Stored items from a collection:
* * * * * * *

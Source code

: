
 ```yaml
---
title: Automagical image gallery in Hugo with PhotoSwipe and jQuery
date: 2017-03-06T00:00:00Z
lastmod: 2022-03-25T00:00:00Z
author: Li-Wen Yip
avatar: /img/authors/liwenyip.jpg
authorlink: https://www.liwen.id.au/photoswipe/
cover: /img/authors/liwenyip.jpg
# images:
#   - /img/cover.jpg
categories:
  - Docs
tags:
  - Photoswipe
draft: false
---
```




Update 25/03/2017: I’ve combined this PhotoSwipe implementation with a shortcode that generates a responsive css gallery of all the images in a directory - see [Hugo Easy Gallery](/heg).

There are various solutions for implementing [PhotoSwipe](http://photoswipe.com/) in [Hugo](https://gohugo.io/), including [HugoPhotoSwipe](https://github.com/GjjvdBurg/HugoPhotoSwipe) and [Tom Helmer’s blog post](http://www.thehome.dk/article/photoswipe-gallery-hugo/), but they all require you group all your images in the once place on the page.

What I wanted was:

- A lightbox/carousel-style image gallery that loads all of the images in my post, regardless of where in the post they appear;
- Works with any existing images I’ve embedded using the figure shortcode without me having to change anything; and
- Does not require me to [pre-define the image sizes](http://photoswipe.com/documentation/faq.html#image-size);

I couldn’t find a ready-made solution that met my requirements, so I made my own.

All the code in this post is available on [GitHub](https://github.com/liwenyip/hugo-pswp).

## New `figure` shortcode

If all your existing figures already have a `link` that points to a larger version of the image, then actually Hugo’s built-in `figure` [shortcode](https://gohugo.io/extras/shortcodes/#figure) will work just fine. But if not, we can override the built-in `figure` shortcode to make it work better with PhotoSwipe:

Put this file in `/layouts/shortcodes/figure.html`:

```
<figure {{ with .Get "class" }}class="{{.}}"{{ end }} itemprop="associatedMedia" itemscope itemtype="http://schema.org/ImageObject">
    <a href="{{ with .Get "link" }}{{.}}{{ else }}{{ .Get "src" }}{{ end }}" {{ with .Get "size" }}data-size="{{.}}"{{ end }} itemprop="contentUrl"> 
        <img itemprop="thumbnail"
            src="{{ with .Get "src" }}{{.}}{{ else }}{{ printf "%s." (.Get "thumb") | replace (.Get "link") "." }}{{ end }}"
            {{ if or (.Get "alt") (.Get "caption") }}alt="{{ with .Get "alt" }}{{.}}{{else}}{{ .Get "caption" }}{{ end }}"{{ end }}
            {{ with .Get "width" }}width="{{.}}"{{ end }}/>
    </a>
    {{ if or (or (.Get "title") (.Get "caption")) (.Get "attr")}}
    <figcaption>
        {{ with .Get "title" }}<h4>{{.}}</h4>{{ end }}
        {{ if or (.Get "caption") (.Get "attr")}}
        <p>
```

* * * * * * *

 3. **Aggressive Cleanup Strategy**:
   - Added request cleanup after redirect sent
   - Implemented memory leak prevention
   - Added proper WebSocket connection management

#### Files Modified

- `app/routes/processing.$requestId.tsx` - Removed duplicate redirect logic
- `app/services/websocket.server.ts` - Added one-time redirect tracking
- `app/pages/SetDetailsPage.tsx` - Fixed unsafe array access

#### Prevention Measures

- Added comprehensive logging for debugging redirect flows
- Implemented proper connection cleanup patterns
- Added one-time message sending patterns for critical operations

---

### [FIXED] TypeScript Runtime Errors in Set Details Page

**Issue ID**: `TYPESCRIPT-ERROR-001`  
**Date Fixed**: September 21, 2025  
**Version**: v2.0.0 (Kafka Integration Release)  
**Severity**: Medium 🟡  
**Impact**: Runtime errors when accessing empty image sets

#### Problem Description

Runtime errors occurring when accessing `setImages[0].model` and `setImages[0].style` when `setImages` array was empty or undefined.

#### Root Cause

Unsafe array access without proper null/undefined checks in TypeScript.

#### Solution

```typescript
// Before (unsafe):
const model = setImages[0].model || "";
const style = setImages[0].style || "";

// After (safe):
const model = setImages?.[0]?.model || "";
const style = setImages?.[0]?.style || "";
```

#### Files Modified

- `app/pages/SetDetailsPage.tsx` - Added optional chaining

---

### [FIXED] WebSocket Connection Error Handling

* * * * * * *

▶ _Brief_
Every line above that holds the string "authors" should be copied out.

▶ _Response to this task_
avatar: /img/authors/liwenyip.jpg
cover: /img/authors/liwenyip.jpg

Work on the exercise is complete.